━━━ Data in this exercise

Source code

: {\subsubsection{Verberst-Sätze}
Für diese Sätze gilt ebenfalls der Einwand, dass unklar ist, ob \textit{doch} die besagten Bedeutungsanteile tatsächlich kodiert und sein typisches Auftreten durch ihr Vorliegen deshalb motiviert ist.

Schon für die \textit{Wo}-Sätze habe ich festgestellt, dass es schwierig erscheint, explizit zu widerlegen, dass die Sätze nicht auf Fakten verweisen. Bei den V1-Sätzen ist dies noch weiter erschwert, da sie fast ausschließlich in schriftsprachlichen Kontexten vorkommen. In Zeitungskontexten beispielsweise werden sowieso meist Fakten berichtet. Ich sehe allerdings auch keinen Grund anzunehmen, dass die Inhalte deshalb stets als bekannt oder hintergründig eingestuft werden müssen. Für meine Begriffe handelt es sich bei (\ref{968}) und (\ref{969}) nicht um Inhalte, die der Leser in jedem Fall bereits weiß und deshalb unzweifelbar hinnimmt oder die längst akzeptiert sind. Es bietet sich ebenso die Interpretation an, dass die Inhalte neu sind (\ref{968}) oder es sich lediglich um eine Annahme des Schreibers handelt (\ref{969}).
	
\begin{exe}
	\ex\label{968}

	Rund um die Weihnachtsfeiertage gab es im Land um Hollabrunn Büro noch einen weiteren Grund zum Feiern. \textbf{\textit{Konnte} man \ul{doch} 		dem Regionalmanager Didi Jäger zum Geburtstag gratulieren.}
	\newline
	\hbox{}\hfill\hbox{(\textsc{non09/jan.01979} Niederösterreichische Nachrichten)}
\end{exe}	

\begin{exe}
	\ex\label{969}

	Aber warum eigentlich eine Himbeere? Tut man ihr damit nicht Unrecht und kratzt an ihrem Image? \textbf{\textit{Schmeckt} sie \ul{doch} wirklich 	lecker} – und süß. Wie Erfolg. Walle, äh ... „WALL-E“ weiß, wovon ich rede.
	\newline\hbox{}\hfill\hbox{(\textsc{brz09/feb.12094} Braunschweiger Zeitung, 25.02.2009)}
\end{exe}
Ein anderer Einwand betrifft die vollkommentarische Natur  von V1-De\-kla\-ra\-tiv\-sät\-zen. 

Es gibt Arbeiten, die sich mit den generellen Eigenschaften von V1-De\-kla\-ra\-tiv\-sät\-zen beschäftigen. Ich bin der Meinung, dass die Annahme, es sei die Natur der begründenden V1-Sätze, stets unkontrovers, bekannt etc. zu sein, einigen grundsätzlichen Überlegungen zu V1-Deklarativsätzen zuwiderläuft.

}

━━━━━━

> _Assignment_: Print the data above again, with nothing altered and nothing left out.

> _Output of the task_:
Source code

: {\subsubsection{Verberst-Sätze}
Für diese Sätze gilt ebenfalls der Einwand, dass unklar ist, ob \textit{doch} die besagten Bedeutungsanteile tatsächlich kodiert und sein typisches Auftreten durch ihr Vorliegen deshalb motiviert ist.

Schon für die \textit{Wo}-Sätze habe ich festgestellt, dass es schwierig erscheint, explizit zu widerlegen, dass die Sätze nicht auf Fakten verweisen. Bei den V1-Sätzen ist dies noch weiter erschwert, da sie fast ausschließlich in schriftsprachlichen Kontexten vorkommen. In Zeitungskontexten beispielsweise werden sowieso meist Fakten berichtet. Ich sehe allerdings auch keinen Grund anzunehmen, dass die Inhalte deshalb stets als bekannt oder hintergründig eingestuft werden müssen. Für meine Begriffe handelt es sich bei (\ref{968}) und (\ref{969}) nicht um Inhalte, die der Leser in jedem Fall bereits weiß und deshalb unzweifelbar hinnimmt oder die längst akzeptiert sind. Es bietet sich ebenso die Interpretation an, dass die Inhalte neu sind (\ref{968}) oder es sich lediglich um eine Annahme des Schreibers handelt (\ref{969}).
	
\begin{exe}
	\ex\label{968}

	Rund um die Weihnachtsfeiertage gab es im Land um Hollabrunn Büro noch einen weiteren Grund zum Feiern. \textbf{\textit{Konnte} man \ul{doch} 		dem Regionalmanager Didi Jäger zum Geburtstag gratulieren.}
	\newline
	\hbox{}\hfill\hbox{(\textsc{non09/jan.01979} Niederösterreichische Nachrichten)}
\end{exe}	

\begin{exe}
	\ex\label{969}

	Aber warum eigentlich eine Himbeere? Tut man ihr damit nicht Unrecht und kratzt an ihrem Image? \textbf{\textit{Schmeckt} sie \ul{doch} wirklich 	lecker} – und süß. Wie Erfolg. Walle, äh ... „WALL-E“ weiß, wovon ich rede.
	\newline\hbox{}\hfill\hbox{(\textsc{brz09/feb.12094} Braunschweiger Zeitung, 25.02.2009)}
\end{exe}
Ein anderer Einwand betrifft die vollkommentarische Natur  von V1-De\-kla\-ra\-tiv\-sät\-zen. 

Es gibt Arbeiten, die sich mit den generellen Eigenschaften von V1-De\-kla\-ra\-tiv\-sät\-zen beschäftigen. Ich bin der Meinung, dass die Annahme, es sei die Natur der begründenden V1-Sätze, stets unkontrovers, bekannt etc. zu sein, einigen grundsätzlichen Überlegungen zu V1-Deklarativsätzen zuwiderläuft.

}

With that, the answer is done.